Hi,
It seems i'm getting a kernel argument corruption,I dont clearly understand why and I can't reproduce it with nvidia cards.
Here is the code, it's a small skeleton of ray casting algorithm using a persistent thread. The problem is if I uncomment the last lines, the kernel variable _launch_dim is modified (???). The code output the following lines
launch dim x : 512 launch dim y : 512 launch dim Z : 1 tid : 44
bbox 0 warp : 0 thread warp id : 44
bbox 0 NO HIT
bbox 1 warp : 0 thread warp id : 44
bbox 1 HIT
which is good but when i uncomment the last lines from the for loop, i get that :
launch dim x : 0 launch dim y : 512 launch dim Z : 1 tid : 108
bbox 0 warp : 1 thread warp id : 44
bbox 0 NO HIT
bbox 1 warp : 1 thread warp id : 44
bbox 1 NO HIT
launch dim x is modified (?), it's doesn't happen every time it depends of execution and the ray computed.
If you have any idea how I can get though this, It would be much appreciated.

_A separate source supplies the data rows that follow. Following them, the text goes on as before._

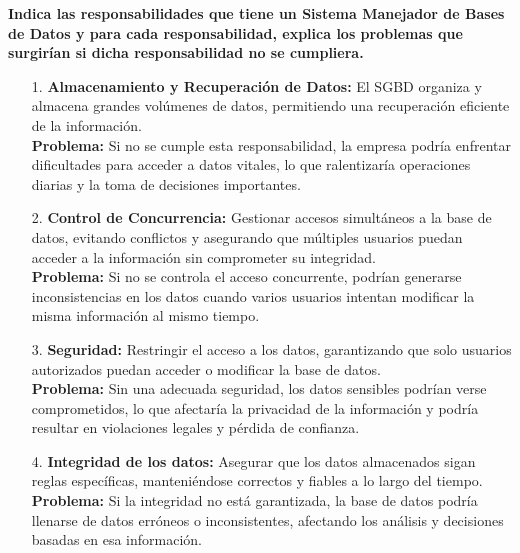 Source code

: \begin{center}   
\textbf{Indica las responsabilidades que tiene un Sistema Manejador de Bases de Datos y para cada responsabilidad, explica los problemas que surgirían si dicha responsabilidad no se cumpliera.}\\
\end{center}

\begin{enumerate}
    \item[1.] \textbf{Almacenamiento y Recuperación de Datos:}
    El SGBD organiza y almacena grandes volúmenes de datos, permitiendo una recuperación eficiente de la información.\\
    \textbf{Problema:} Si no se cumple esta responsabilidad, la empresa podría enfrentar dificultades para acceder a datos vitales, lo que ralentizaría operaciones diarias y la toma de decisiones importantes. \cite{Uni-Europea} \\
             
    \item[2.] \textbf{Control de Concurrencia:}
     Gestionar accesos simultáneos a la base de datos, evitando conflictos y asegurando que múltiples usuarios puedan acceder a la información sin comprometer su integridad.\\
     \textbf{Problema:} Si no se controla el acceso concurrente, podrían generarse inconsistencias en los datos cuando varios usuarios intentan modificar la misma información al mismo tiempo. \\

    \item[3.] \textbf{Seguridad:}
    Restringir el acceso a los datos, garantizando que solo usuarios autorizados puedan acceder o modificar la base de datos.\\
    \textbf{Problema:} Sin una adecuada seguridad, los datos sensibles podrían verse comprometidos, lo que afectaría la privacidad de la información y podría resultar en violaciones legales y pérdida de confianza. \\

    \item[4.] \textbf{Integridad de los datos:}
    Asegurar que los datos almacenados sigan reglas específicas, manteniéndose correctos y fiables a lo largo del tiempo.\\
    \textbf{Problema:} Si la integridad no está garantizada, la base de datos podría llenarse de datos erróneos o inconsistentes, afectando los análisis y decisiones basadas en esa información. \\


\end{enumerate}
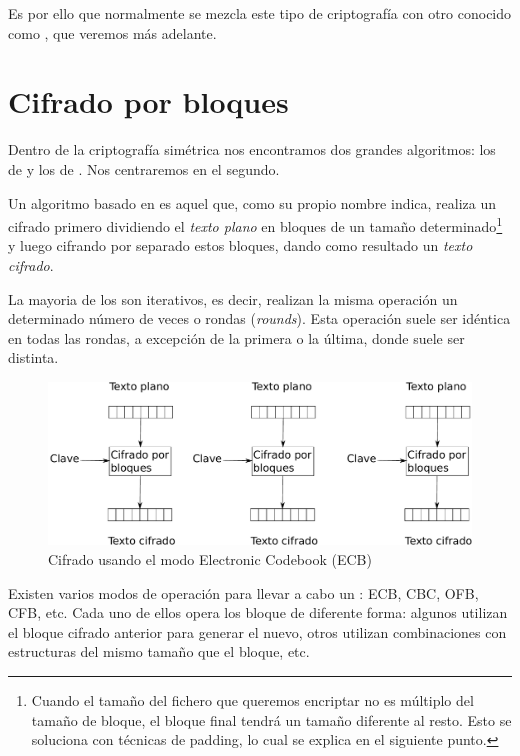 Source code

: Es por ello que normalmente se mezcla este tipo de criptografía con otro conocido como , que veremos más adelante.


\section{Cifrado por bloques}

Dentro de la criptografía simétrica nos encontramos dos grandes algoritmos: los de  y los de .
Nos centraremos en el segundo.

Un algoritmo basado en  es aquel que, como su propio nombre indica,
realiza un cifrado primero dividiendo el \emph{texto plano} en bloques de un tamaño determinado\footnote{Cuando el tamaño del fichero que queremos encriptar no es múltiplo del tamaño de bloque, el bloque final tendrá un tamaño diferente al resto. Esto se soluciona con técnicas de padding, lo cual se explica en el siguiente punto.}
y luego cifrando por separado estos bloques, dando como resultado un \emph{texto cifrado}.

La mayoria de los  son iterativos, es decir, realizan la misma operación un determinado número de veces o rondas (\emph{rounds}).
Esta operación suele ser idéntica en todas las rondas, a excepción de la primera o la última, donde suele ser distinta.

\begin{figure}[ht]
  \centering
  \includegraphics[scale=0.5]{Figures/ECB}
  \decoRule
  \caption[Electronic Codebook (ECB)]{Cifrado usando el modo Electronic Codebook (ECB)}
  \label{fig:ECB}
\end{figure}

Existen varios modos de operación para llevar a cabo un : ECB, CBC, OFB, CFB, etc.
Cada uno de ellos opera los bloque de diferente forma: algunos utilizan el bloque cifrado anterior para generar el nuevo,
otros utilizan combinaciones con estructuras del mismo tamaño que el bloque, etc. \emph{\parencite{Reference21}}

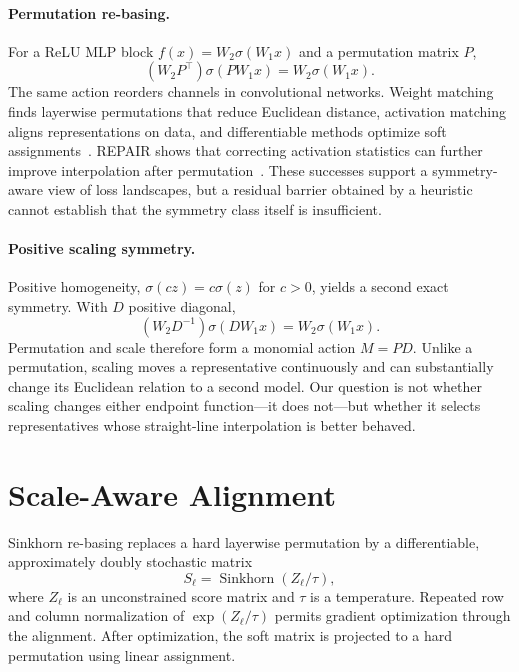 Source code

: \documentclass{article}
\begin{document}
\paragraph{Permutation re-basing.}
For a ReLU MLP block $f(x)=W_2\sigma(W_1x)$ and a permutation matrix $P$,
\begin{equation}
(W_2P^\top)\sigma(PW_1x)=W_2\sigma(W_1x).
\label{eq:perm}
\end{equation}
The same action reorders channels in convolutional networks.  Weight matching
finds layerwise permutations that reduce Euclidean distance, activation
matching aligns representations on data, and differentiable methods optimize
soft assignments~\citep{ainsworth2023git,guerrero2023rebasin}.  REPAIR shows
that correcting activation statistics can further improve interpolation after
permutation~\citep{jordan2023repair}.  These successes support a symmetry-aware
view of loss landscapes, but a residual barrier obtained by a heuristic cannot
establish that the symmetry class itself is insufficient.

\paragraph{Positive scaling symmetry.}
Positive homogeneity, $\sigma(cz)=c\sigma(z)$ for $c>0$, yields a second exact
symmetry.  With $D$ positive diagonal,
\begin{equation}
(W_2D^{-1})\sigma(DW_1x)=W_2\sigma(W_1x).
\label{eq:scale}
\end{equation}
Permutation and scale therefore form a monomial action $M=PD$.  Unlike a
permutation, scaling moves a representative continuously and can substantially
change its Euclidean relation to a second model.  Our question is not whether
scaling changes either endpoint function---it does not---but whether it selects
representatives whose straight-line interpolation is better behaved.

\section{Scale-Aware Alignment}
\label{sec:method}

Sinkhorn re-basing replaces a hard layerwise permutation by a differentiable,
approximately doubly stochastic matrix
\begin{equation}
S_\ell=\operatorname{Sinkhorn}(Z_\ell/\tau),
\end{equation}
where $Z_\ell$ is an unconstrained score matrix and $\tau$ is a temperature.
Repeated row and column normalization of $\exp(Z_\ell/\tau)$ permits gradient
optimization through the alignment.  After optimization, the soft matrix is
projected to a hard permutation using linear assignment.
\end{document}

I'm currently using a HD 7950 with 13.4 drivers and a windows 7 64 bits.
Roger
for(;;)
{
//PRINTFMACRO(thread_warp_id,44,"launch dim x : %i launch dim y : %i launch dim Z : %i tid : %i\n",_launch_dim.x,_launch_dim.y,_launch_dim.z,get_global_id(0));
if (thread_warp_id == 0) {
pop_index[warp_id] = atomic_add(&_queue_heads[0],WARP_SIZE) ;
}
if (pop_index[warp_id] + thread_warp_id < _queue_MAX)
{
uint index = pop_index[warp_id] + thread_warp_id;
PRINTFMACRO(index,135340,"launch dim x : %i launch dim y : %i launch dim Z : %i tid : %i\n",_launch_dim.x,_launch_dim.y,_launch_dim.z,get_global_id(0));
launch_index.y = (index % (_launch_dim.y*_launch_dim.x)) / _launch_dim.x;
launch_index.x = ((index % (_launch_dim.y*_launch_dim.x)) % _launch_dim.x);
float2 d;
d.x = ((float)launch_index.x / (float)_launch_dim.x) * 2.f - 1.f ;
d.y = ((float)launch_index.y / (float)_launch_dim.y) * 2.f - 1.f ;
float3 U2 = (float3)(d.x*U.x, d.x*U.y, d.x*U.z) ;
float3 V2 = (float3)(d.y*V.x, d.y*V.y, d.y*V.z) ;
_ray.origin = cam_pos ;
_ray.direction = normalize((U2 + V2 + W)) ;
_ray.index = (launch_index.y * _launch_dim.x) + launch_index.x ;
char _ray_datas_count = 0 ; // rtSpawnCoun
for(int _bbox = 0; _bbox < 2; _bbox++)
{
PRINTFMACRO(_ray.index,135340,"box %i warp : %i thread warp id : %i\n",_bbox,warp_id,thread_warp_id);
char hit = intersect_ray_bbox(_ray, _aabbs[_bbox],&_entry_distance, &_exit_distance);
if (hit)
{
PRINTFMACRO(_ray.index,135340,"bbox %i HIT\n",_bbox);
(_intersection) =((__global float3 *)_geometries_raw_data)[_bbox];
}else{
PRINTFMACRO(_ray.index,135340,"bbox %i NO HIT\n",_bbox);
}
}
//corrupt kernel args
// Ray r2;
// r2.origin = _intersection ;
// r2.direction = normalize((pos_lumiere1-_intersection)) ;
// _ray_datas[((_ray_datas_count)*WARP_SIZE) + thread_warp_id] = r2;
// (_ray_datas_count) = ((_ray_datas_count) + 1) ;
// r2.origin = _intersection ;
//r2.direction = normalize((pos_lumiere2-_intersection)) ;
//_ray_datas[((_ray_datas_count)*WARP_SIZE) + thread_warp_id] = r2;
//(_ray_datas_count) = ((_ray_datas_count) + 1) ;
}
From the values given to launch_dim it looks to be same as global size. IT should be better if it is queried inside the kernel using get_global_size(0).
Anyways from first view of the kernel, i would not expect a variable to change its value, if some non-relevant code is enabled. Could you give a small repro case, including hostside code, which I can compile and run at my end. That would help in quickly reproducing the bug and get it fixed it it exists.
Thank you for answering, here is a small repro case. I'm getting wrong printed values.
launch dim x : 0 launch dim y : 512 launch dim Z : 1 tid : 44
launch index x : 135340 launch index y : -1
It's possible I did a stupid mistake, but I can't see it .
Roger
ps: don't mind the joined file name I did this fast...
It looks like the argument is getting corrupted after the first iteration of the for loop.
I had inserted a simple printf for the variable _launch_dim, and here are my results:
C:\Users\cas\Desktop\HelloWorld>HelloWorld.exe
_launch dim: 512 512 1
_launch dim: 0 512 1
_launch dim: 0 512 1
_launch dim: 0 512 1
_launch dim: 0 512 1
_launch dim: 0 512 1
_launch dim: 0 512 1
_launch dim: 0 512 1
_launch dim: 0 512 1
_launch dim: 0 512 1
Forwarding it to Proper team. I checked the code thoroughly, and do not find any place where this variable is getting modified, so this change in value is not accepted. Please point out if i mis-understood something.
Thank you for taking a closer look into this, I'm still getting that issue right now .
Kernel variable launch dim getting modified without any reason.
I am raising a bug to AMD Engineering Team. I will update the post, once it is fixed.
The issue is no longer reproducible on the latest driver. Can you verify and confirm?